▸ TASK TO COMPLETE
Count the lines in the entries below that include the word "files". Give nothing but the number.

BEGIN SUPPLIED DATA

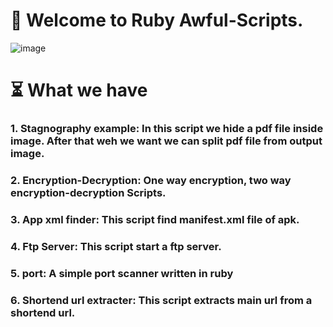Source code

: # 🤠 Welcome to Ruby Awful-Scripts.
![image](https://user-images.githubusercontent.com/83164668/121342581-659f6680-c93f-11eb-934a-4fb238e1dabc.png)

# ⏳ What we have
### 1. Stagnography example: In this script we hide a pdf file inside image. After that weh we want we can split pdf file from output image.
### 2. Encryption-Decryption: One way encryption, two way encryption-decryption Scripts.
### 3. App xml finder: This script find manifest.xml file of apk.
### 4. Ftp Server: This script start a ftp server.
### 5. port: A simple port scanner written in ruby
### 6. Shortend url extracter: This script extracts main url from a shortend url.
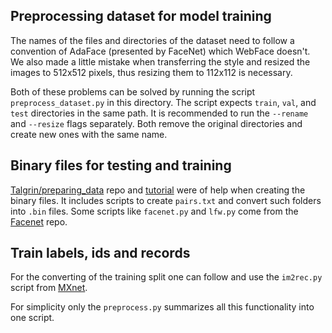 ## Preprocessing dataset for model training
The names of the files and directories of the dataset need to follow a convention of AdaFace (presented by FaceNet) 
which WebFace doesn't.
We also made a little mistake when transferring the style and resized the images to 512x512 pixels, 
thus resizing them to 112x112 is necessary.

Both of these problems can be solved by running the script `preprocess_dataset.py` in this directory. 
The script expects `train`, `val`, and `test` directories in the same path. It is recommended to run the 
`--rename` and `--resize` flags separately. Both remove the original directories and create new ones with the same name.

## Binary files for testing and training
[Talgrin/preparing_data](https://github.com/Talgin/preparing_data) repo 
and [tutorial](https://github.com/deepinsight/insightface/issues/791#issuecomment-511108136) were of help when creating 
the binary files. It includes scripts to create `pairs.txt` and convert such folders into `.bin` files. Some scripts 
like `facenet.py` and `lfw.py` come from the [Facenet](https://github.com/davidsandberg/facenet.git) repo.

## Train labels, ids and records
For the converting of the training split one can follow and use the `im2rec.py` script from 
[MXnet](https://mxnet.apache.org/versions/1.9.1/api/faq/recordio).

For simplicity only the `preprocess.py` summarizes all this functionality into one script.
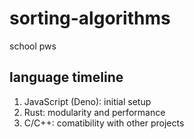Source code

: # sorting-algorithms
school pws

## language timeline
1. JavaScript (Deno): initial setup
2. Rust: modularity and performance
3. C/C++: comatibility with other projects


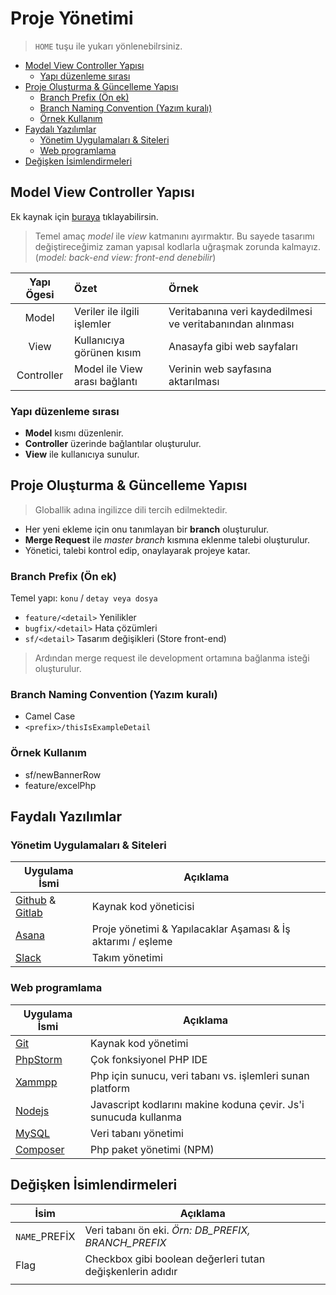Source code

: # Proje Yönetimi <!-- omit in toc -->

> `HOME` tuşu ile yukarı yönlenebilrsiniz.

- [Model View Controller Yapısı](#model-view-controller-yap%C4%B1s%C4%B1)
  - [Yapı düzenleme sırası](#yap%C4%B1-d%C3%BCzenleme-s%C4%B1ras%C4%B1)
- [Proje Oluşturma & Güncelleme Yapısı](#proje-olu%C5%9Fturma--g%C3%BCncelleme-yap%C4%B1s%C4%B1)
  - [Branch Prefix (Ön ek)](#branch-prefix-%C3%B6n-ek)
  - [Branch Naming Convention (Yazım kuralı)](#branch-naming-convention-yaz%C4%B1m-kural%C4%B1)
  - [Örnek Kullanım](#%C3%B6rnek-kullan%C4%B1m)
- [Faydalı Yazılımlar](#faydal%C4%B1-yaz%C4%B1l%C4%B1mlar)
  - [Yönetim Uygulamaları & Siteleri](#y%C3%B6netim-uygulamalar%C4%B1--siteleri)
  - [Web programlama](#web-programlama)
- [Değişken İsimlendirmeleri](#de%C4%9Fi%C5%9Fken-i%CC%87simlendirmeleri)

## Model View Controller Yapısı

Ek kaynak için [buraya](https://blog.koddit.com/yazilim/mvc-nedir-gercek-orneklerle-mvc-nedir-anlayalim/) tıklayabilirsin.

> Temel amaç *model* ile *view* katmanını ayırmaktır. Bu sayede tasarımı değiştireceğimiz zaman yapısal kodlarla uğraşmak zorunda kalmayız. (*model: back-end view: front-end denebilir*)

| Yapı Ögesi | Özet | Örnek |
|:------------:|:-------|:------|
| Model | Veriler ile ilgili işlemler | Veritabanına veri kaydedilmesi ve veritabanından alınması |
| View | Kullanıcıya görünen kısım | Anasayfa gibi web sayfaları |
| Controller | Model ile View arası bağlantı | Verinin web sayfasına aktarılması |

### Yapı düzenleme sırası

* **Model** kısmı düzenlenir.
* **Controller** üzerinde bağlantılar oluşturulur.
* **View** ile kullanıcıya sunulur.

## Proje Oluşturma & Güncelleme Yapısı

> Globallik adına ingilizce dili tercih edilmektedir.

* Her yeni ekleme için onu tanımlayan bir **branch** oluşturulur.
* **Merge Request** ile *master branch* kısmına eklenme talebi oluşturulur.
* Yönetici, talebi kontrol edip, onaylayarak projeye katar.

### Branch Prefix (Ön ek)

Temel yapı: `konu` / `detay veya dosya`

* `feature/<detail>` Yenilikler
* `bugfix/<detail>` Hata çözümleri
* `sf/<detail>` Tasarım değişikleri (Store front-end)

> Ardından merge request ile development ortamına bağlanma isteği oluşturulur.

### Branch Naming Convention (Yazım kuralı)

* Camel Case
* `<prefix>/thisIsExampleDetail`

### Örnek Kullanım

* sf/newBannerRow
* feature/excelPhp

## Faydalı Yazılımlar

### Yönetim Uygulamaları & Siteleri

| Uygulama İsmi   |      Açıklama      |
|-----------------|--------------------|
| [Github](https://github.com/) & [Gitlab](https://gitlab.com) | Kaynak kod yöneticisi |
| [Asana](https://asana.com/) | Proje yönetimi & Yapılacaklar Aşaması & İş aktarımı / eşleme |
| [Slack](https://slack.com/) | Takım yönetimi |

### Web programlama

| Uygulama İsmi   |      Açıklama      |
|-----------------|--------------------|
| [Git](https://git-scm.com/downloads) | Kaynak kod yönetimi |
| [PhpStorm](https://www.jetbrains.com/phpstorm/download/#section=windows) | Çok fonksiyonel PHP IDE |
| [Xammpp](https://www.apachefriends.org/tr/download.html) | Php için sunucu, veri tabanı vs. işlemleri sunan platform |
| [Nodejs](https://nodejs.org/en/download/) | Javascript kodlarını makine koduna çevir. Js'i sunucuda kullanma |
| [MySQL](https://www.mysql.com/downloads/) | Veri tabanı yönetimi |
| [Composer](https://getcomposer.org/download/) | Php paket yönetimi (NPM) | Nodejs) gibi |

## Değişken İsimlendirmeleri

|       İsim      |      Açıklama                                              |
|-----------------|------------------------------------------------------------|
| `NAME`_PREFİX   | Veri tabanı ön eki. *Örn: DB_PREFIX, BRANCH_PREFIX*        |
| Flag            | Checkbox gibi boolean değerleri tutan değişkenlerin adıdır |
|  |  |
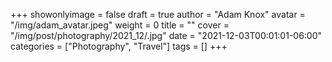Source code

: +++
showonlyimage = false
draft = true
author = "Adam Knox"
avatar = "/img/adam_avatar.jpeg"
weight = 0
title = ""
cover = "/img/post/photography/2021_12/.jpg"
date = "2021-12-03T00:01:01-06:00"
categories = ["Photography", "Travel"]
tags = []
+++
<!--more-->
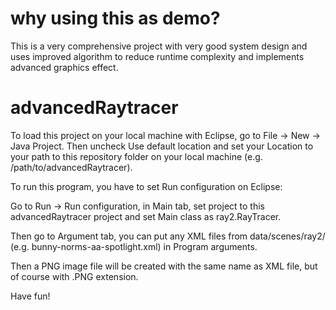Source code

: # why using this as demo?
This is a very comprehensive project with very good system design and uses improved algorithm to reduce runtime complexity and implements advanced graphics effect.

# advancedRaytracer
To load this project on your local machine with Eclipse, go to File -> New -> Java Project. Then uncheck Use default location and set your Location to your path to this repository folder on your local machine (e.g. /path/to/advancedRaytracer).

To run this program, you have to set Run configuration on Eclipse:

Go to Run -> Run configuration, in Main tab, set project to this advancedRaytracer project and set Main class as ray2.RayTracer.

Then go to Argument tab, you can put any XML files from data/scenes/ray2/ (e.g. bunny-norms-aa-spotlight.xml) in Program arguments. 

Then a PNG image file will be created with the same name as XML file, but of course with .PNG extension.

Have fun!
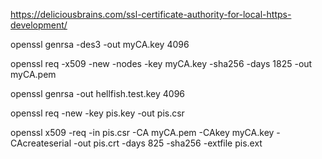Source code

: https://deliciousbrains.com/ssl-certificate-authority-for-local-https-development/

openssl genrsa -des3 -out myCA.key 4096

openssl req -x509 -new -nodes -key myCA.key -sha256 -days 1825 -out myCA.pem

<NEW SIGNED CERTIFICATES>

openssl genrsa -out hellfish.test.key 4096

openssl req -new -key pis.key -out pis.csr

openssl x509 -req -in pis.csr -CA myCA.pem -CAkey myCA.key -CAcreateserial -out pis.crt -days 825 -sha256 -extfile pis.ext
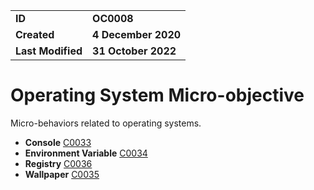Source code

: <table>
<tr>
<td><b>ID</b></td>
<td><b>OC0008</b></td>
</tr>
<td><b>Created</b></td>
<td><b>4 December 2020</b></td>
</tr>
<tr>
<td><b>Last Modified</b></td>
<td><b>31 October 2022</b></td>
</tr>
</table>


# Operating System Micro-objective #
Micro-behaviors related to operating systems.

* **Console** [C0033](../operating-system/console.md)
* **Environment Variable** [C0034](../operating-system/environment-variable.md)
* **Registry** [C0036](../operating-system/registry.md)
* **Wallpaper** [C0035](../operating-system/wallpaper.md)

END SUPPLIED DATA

▸ RESPONSE TO THIS EXERCISE
4